Could either of these work?

Yes, both do, although the address doesn’t render as normal text in preview mode. I was hoping for a solution that would render the text in the same font and format as the rest of the text where the address appears.

But backticks will work well enough for now.

Many thanks!

Would just doing someone\@google.com work for you?

Not really. These particular notes will eventually end up getting exported as link-free public-facing documents and I’d prefer not to have to edit out backslashes and backticks.

It may be simpler to just write them in another app that doesn’t insist on automatically turning anything that looks like an email address into a hyperlink—like Drafts, e.g.—but I was hoping to keep everything together in Obsidian if I could.

This has definitely come up before. I thought there was a feature request to disable the mailto: link (or the link altogether), but I could be thinking of the opposite:

The translation of email-addresses into links is a pretty basic function of markdown, so I see just a few solutions:

  • mark it as code using backtics or similar markup
  • escape the address to make the pattern matching fail, like doing \@ or possibly @
  • use css to disable the link somehow, maybe by doing something like pointer-events: none, or to hide the formatting of the link

Also if using markup like <code> it would be possible with some extra styling to make it look like normal text.

But in the end, besides a potential CSS solution, you’ll need to do some edits before passing these documents on to the next system.

An interesting question then becomes who will push these links other than you? Are you not able to not click on them? Will it suffice to have CSS style the links as normal text?

I didn’t realize that translating email addresses into links was a basic function of markdown!

I’ve defaulted to doing most of my short-form writing in Obsidian, mostly because it’s always open. Most of what I write there is for my own consumption, but occasionally I write something that will get exported to a document I plan to share with others, and who often need link-free text.

I gather my solutions are to either write the docs in question in another app or to use backticks and edit them out of the exported documents (which isn’t all that hard, in truth).
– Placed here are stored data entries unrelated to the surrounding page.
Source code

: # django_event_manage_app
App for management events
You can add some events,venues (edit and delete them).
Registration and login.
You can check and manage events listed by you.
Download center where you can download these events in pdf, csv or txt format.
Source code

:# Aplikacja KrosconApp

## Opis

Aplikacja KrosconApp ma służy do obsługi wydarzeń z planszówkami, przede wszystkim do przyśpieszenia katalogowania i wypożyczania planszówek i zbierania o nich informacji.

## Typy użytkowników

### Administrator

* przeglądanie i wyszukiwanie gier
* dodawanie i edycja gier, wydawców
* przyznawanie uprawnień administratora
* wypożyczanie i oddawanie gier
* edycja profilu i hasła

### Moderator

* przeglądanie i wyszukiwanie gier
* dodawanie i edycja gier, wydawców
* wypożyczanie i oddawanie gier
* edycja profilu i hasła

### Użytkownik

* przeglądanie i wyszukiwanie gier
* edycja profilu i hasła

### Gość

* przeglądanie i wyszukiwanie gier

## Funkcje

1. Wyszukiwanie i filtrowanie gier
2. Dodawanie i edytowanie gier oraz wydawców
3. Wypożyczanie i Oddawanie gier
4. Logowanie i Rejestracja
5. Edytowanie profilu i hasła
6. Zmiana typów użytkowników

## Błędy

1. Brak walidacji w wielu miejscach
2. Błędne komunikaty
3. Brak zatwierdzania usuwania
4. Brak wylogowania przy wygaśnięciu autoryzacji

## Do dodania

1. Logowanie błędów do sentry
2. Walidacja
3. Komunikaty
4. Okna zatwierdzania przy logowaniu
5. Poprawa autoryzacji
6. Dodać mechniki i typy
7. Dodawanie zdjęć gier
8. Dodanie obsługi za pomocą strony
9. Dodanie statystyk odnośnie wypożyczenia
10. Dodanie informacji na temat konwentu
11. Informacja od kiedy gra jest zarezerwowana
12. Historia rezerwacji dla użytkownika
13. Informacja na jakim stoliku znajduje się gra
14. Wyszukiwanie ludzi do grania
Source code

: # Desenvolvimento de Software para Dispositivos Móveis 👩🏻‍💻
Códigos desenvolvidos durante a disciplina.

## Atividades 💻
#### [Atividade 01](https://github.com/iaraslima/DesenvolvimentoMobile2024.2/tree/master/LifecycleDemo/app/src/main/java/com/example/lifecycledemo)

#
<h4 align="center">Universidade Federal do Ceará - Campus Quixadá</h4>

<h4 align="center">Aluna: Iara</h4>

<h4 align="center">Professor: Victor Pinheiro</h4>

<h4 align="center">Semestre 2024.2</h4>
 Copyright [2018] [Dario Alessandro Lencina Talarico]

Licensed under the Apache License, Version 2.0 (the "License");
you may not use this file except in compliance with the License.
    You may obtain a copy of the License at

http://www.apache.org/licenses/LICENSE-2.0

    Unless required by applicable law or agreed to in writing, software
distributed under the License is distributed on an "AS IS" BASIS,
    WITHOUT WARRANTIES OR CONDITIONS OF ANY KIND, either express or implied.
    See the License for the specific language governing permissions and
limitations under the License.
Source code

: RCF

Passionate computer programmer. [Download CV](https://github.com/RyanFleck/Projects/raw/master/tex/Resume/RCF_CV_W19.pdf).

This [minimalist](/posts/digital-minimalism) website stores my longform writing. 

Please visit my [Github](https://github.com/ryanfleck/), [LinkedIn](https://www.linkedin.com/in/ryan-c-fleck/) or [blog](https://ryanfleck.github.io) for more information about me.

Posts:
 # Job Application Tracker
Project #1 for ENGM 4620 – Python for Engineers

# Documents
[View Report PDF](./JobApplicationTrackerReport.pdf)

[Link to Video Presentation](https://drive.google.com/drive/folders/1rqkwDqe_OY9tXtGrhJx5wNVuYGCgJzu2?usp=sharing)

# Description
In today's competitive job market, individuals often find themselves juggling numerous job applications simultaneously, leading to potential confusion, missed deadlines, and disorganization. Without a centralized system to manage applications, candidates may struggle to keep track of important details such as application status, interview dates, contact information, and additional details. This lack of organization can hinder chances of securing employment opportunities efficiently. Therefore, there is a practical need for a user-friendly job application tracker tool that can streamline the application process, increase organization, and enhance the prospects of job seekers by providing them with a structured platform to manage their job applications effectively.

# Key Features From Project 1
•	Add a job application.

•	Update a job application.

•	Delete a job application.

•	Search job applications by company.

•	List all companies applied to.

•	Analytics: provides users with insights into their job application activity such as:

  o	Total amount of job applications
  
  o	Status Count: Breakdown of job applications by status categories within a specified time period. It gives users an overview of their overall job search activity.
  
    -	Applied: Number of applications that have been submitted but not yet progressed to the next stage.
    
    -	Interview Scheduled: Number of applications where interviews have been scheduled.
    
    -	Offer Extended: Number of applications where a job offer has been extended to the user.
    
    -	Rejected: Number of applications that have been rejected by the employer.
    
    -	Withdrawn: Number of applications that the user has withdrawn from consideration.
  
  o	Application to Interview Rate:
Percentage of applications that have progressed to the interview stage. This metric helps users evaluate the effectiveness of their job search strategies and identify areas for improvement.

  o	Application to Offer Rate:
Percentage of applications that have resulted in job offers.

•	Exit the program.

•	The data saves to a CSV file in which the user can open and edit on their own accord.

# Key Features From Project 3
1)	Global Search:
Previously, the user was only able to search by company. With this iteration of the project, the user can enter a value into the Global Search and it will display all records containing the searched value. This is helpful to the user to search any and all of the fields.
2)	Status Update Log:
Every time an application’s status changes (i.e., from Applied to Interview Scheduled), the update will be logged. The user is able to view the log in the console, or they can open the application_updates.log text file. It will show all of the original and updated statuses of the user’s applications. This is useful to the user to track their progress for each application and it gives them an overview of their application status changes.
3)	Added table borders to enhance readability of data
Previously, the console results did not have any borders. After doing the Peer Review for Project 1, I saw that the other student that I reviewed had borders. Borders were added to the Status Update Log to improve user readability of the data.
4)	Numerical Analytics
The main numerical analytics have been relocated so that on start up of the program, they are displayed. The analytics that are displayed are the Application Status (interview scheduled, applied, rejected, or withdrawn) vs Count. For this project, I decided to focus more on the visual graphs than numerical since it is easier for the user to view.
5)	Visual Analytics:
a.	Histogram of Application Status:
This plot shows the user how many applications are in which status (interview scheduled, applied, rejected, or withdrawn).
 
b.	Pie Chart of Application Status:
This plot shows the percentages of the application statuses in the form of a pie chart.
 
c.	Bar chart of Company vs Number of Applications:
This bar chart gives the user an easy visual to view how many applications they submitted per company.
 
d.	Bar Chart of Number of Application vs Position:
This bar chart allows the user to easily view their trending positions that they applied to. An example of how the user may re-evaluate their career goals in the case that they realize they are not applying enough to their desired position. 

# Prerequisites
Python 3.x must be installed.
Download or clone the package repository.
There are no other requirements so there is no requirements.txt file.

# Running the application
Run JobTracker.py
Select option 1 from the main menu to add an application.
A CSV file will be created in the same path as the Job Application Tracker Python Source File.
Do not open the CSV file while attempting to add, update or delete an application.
OK. I found a workaround I can live with. If I open my Obsidian note in Marked 2 I can export it in several workable formats (PDF, RTF, DOC, ODF) sans any hyperlinks that aren’t in markdown format.

It’s not.

How were you exporting before?

Bad wording on my behalf, as in it’s not declared as a link in the markdown standard, but many of the renderer engines I’ve worked with over the last decades have autodetected the email addresses as links, so I’ve come to think of it as kind of a de facto part of the standard.